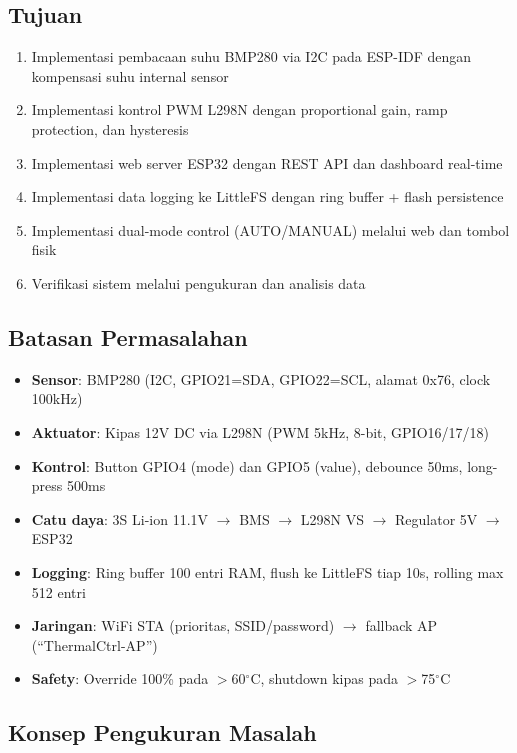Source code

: \documentclass[11pt,a4paper]{article}
\begin{document}
\subsection{Tujuan}

\begin{enumerate}
    \item Implementasi pembacaan suhu BMP280 via I2C pada ESP-IDF dengan kompensasi suhu internal sensor
    \item Implementasi kontrol PWM L298N dengan proportional gain, ramp protection, dan hysteresis
    \item Implementasi web server ESP32 dengan REST API dan dashboard real-time
    \item Implementasi data logging ke LittleFS dengan ring buffer + flash persistence
    \item Implementasi dual-mode control (AUTO/MANUAL) melalui web dan tombol fisik
    \item Verifikasi sistem melalui pengukuran dan analisis data
\end{enumerate}

\subsection{Batasan Permasalahan}

\begin{itemize}
    \item \textbf{Sensor}: BMP280 (I2C, GPIO21=SDA, GPIO22=SCL, alamat 0x76, clock 100kHz)
    \item \textbf{Aktuator}: Kipas 12V DC via L298N (PWM 5kHz, 8-bit, GPIO16/17/18)
    \item \textbf{Kontrol}: Button GPIO4 (mode) dan GPIO5 (value), debounce 50ms, long-press 500ms
    \item \textbf{Catu daya}: 3S Li-ion 11.1V $\rightarrow$ BMS $\rightarrow$ L298N VS $\rightarrow$ Regulator 5V $\rightarrow$ ESP32
    \item \textbf{Logging}: Ring buffer 100 entri RAM, flush ke LittleFS tiap 10s, rolling max 512 entri
    \item \textbf{Jaringan}: WiFi STA (prioritas, SSID/password) $\rightarrow$ fallback AP (``ThermalCtrl-AP'')
    \item \textbf{Safety}: Override 100\% pada $>$60$^{\circ}$C, shutdown kipas pada $>$75$^{\circ}$C
\end{itemize}

\subsection{Konsep Pengukuran Masalah}
\end{document}
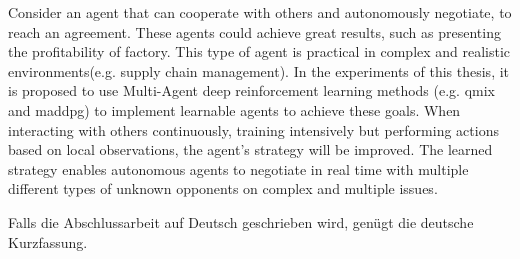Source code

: 
Consider an agent that can cooperate with others and autonomously negotiate, to reach an agreement. These agents could achieve great results, such as presenting the profitability of factory. This type of agent is practical in complex and realistic environments(e.g. supply chain management). In the experiments of this thesis, it is proposed to use Multi-Agent deep reinforcement learning methods (e.g. \gls{qmix} and \gls{maddpg}) to implement learnable agents to achieve these goals. When interacting with others continuously, training intensively but performing actions based on local observations, the agent’s strategy will be improved. The learned strategy enables autonomous agents to negotiate in real time with multiple different types of unknown opponents on complex and multiple issues.


Falls die Abschlussarbeit auf Deutsch geschrieben wird, genügt die deutsche Kurzfassung.
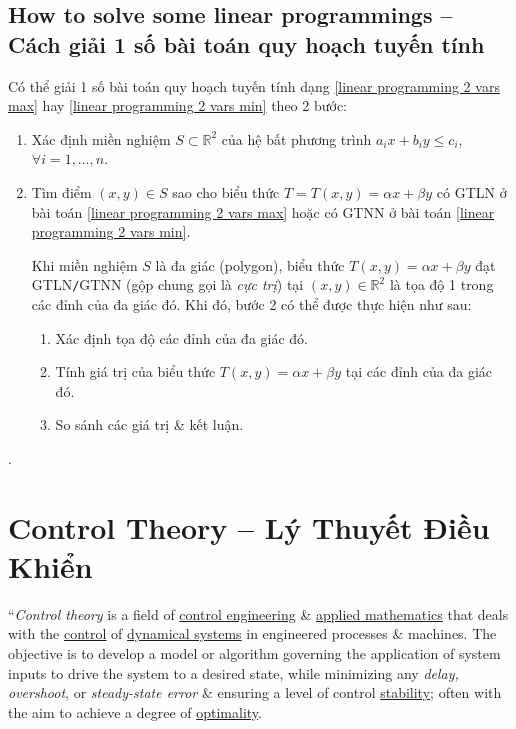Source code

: \documentclass{article}
\begin{document}
\subsection{How to solve some linear programmings -- Cách giải 1 số bài toán quy hoạch tuyến tính}
Có thể giải 1 số bài toán quy hoạch tuyến tính dạng \eqref{linear programming 2 vars max} hay \eqref{linear programming 2 vars min} theo 2 bước:
\begin{enumerate}
	\item Xác định miền nghiệm $S\subset\mathbb{R}^2$ của hệ bất phương trình $a_ix + b_iy\le c_i$, $\forall i = 1,\ldots,n$.
	\item Tìm điểm $(x,y)\in S$ sao cho biểu thức $T = T(x,y) = \alpha x + \beta y$ có {\rm GTLN} ở bài toán \eqref{linear programming 2 vars max} hoặc có {\rm GTNN} ở bài toán \eqref{linear programming 2 vars min}.
	
	Khi miền nghiệm $S$ là đa giác (polygon), biểu thức $T(x,y) = \alpha x + \beta y$ đạt GTLN{\tt/}GTNN (gộp chung gọi là {\it cực trị}) tại $(x,y)\in\mathbb{R}^2$ là tọa độ 1 trong các đỉnh của đa giác đó. Khi đó, bước 2 có thể được thực hiện như sau:
	\begin{enumerate}
		\item Xác định tọa độ các đỉnh của đa giác đó.
		\item Tính giá trị của biểu thức $T(x,y) = \alpha x + \beta y$ tại các đỉnh của đa giác đó.
		\item So sánh các giá trị \& kết luận.
	\end{enumerate}
\end{enumerate}
\cite[Chuyên đề II, \S1, LT1--3, 1., 2., 3., 4., 5., pp. 20--25]{CDHT_Toan_12_Canh_Dieu}.


\section{Control Theory -- Lý Thuyết Điều Khiển}
``{\it Control theory} is a field of \href{https://en.wikipedia.org/wiki/Control_engineering}{control engineering} \& \href{https://en.wikipedia.org/wiki/Applied_mathematics}{applied mathematics} that deals with the \href{https://en.wikipedia.org/wiki/Control_system}{control} of \href{https://en.wikipedia.org/wiki/Dynamical_system}{dynamical systems} in engineered processes \& machines. The objective is to develop a model or algorithm governing the application of system inputs to drive the system to a desired state, while minimizing any {\it delay, overshoot}, or {\it steady-state error} \& ensuring a level of control \href{https://en.wikipedia.org/wiki/Stability_theory}{stability}; often with the aim to achieve a degree of \href{https://en.wikipedia.org/wiki/Optimal_control}{optimality}.
\end{document}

- - -

### EXERCISE DETAILS
If pictures appear in the data, omit them and copy all other parts exactly.

### TASK SOLUTION
Source code

: \documentclass[11pt,a4paper]{article}
\begin{document}
\subsection{Tujuan}

\begin{enumerate}
    \item Implementasi pembacaan suhu BMP280 via I2C pada ESP-IDF dengan kompensasi suhu internal sensor
    \item Implementasi kontrol PWM L298N dengan proportional gain, ramp protection, dan hysteresis
    \item Implementasi web server ESP32 dengan REST API dan dashboard real-time
    \item Implementasi data logging ke LittleFS dengan ring buffer + flash persistence
    \item Implementasi dual-mode control (AUTO/MANUAL) melalui web dan tombol fisik
    \item Verifikasi sistem melalui pengukuran dan analisis data
\end{enumerate}

\subsection{Batasan Permasalahan}

\begin{itemize}
    \item \textbf{Sensor}: BMP280 (I2C, GPIO21=SDA, GPIO22=SCL, alamat 0x76, clock 100kHz)
    \item \textbf{Aktuator}: Kipas 12V DC via L298N (PWM 5kHz, 8-bit, GPIO16/17/18)
    \item \textbf{Kontrol}: Button GPIO4 (mode) dan GPIO5 (value), debounce 50ms, long-press 500ms
    \item \textbf{Catu daya}: 3S Li-ion 11.1V $\rightarrow$ BMS $\rightarrow$ L298N VS $\rightarrow$ Regulator 5V $\rightarrow$ ESP32
    \item \textbf{Logging}: Ring buffer 100 entri RAM, flush ke LittleFS tiap 10s, rolling max 512 entri
    \item \textbf{Jaringan}: WiFi STA (prioritas, SSID/password) $\rightarrow$ fallback AP (``ThermalCtrl-AP'')
    \item \textbf{Safety}: Override 100\% pada $>$60$^{\circ}$C, shutdown kipas pada $>$75$^{\circ}$C
\end{itemize}

\subsection{Konsep Pengukuran Masalah}
\end{document}
Source code

: 
Consider an agent that can cooperate with others and autonomously negotiate, to reach an agreement. These agents could achieve great results, such as presenting the profitability of factory. This type of agent is practical in complex and realistic environments(e.g. supply chain management). In the experiments of this thesis, it is proposed to use Multi-Agent deep reinforcement learning methods (e.g. \gls{qmix} and \gls{maddpg}) to implement learnable agents to achieve these goals. When interacting with others continuously, training intensively but performing actions based on local observations, the agent’s strategy will be improved. The learned strategy enables autonomous agents to negotiate in real time with multiple different types of unknown opponents on complex and multiple issues.


Falls die Abschlussarbeit auf Deutsch geschrieben wird, genügt die deutsche Kurzfassung.
Source code

: \documentclass{article}
\begin{document}
\subsection{How to solve some linear programmings -- Cách giải 1 số bài toán quy hoạch tuyến tính}
Có thể giải 1 số bài toán quy hoạch tuyến tính dạng \eqref{linear programming 2 vars max} hay \eqref{linear programming 2 vars min} theo 2 bước:
\begin{enumerate}
	\item Xác định miền nghiệm $S\subset\mathbb{R}^2$ của hệ bất phương trình $a_ix + b_iy\le c_i$, $\forall i = 1,\ldots,n$.
	\item Tìm điểm $(x,y)\in S$ sao cho biểu thức $T = T(x,y) = \alpha x + \beta y$ có {\rm GTLN} ở bài toán \eqref{linear programming 2 vars max} hoặc có {\rm GTNN} ở bài toán \eqref{linear programming 2 vars min}.
	
	Khi miền nghiệm $S$ là đa giác (polygon), biểu thức $T(x,y) = \alpha x + \beta y$ đạt GTLN{\tt/}GTNN (gộp chung gọi là {\it cực trị}) tại $(x,y)\in\mathbb{R}^2$ là tọa độ 1 trong các đỉnh của đa giác đó. Khi đó, bước 2 có thể được thực hiện như sau:
	\begin{enumerate}
		\item Xác định tọa độ các đỉnh của đa giác đó.
		\item Tính giá trị của biểu thức $T(x,y) = \alpha x + \beta y$ tại các đỉnh của đa giác đó.
		\item So sánh các giá trị \& kết luận.
	\end{enumerate}
\end{enumerate}
\cite[Chuyên đề II, \S1, LT1--3, 1., 2., 3., 4., 5., pp. 20--25]{CDHT_Toan_12_Canh_Dieu}.


\section{Control Theory -- Lý Thuyết Điều Khiển}
``{\it Control theory} is a field of \href{https://en.wikipedia.org/wiki/Control_engineering}{control engineering} \& \href{https://en.wikipedia.org/wiki/Applied_mathematics}{applied mathematics} that deals with the \href{https://en.wikipedia.org/wiki/Control_system}{control} of \href{https://en.wikipedia.org/wiki/Dynamical_system}{dynamical systems} in engineered processes \& machines. The objective is to develop a model or algorithm governing the application of system inputs to drive the system to a desired state, while minimizing any {\it delay, overshoot}, or {\it steady-state error} \& ensuring a level of control \href{https://en.wikipedia.org/wiki/Stability_theory}{stability}; often with the aim to achieve a degree of \href{https://en.wikipedia.org/wiki/Optimal_control}{optimality}.
\end{document}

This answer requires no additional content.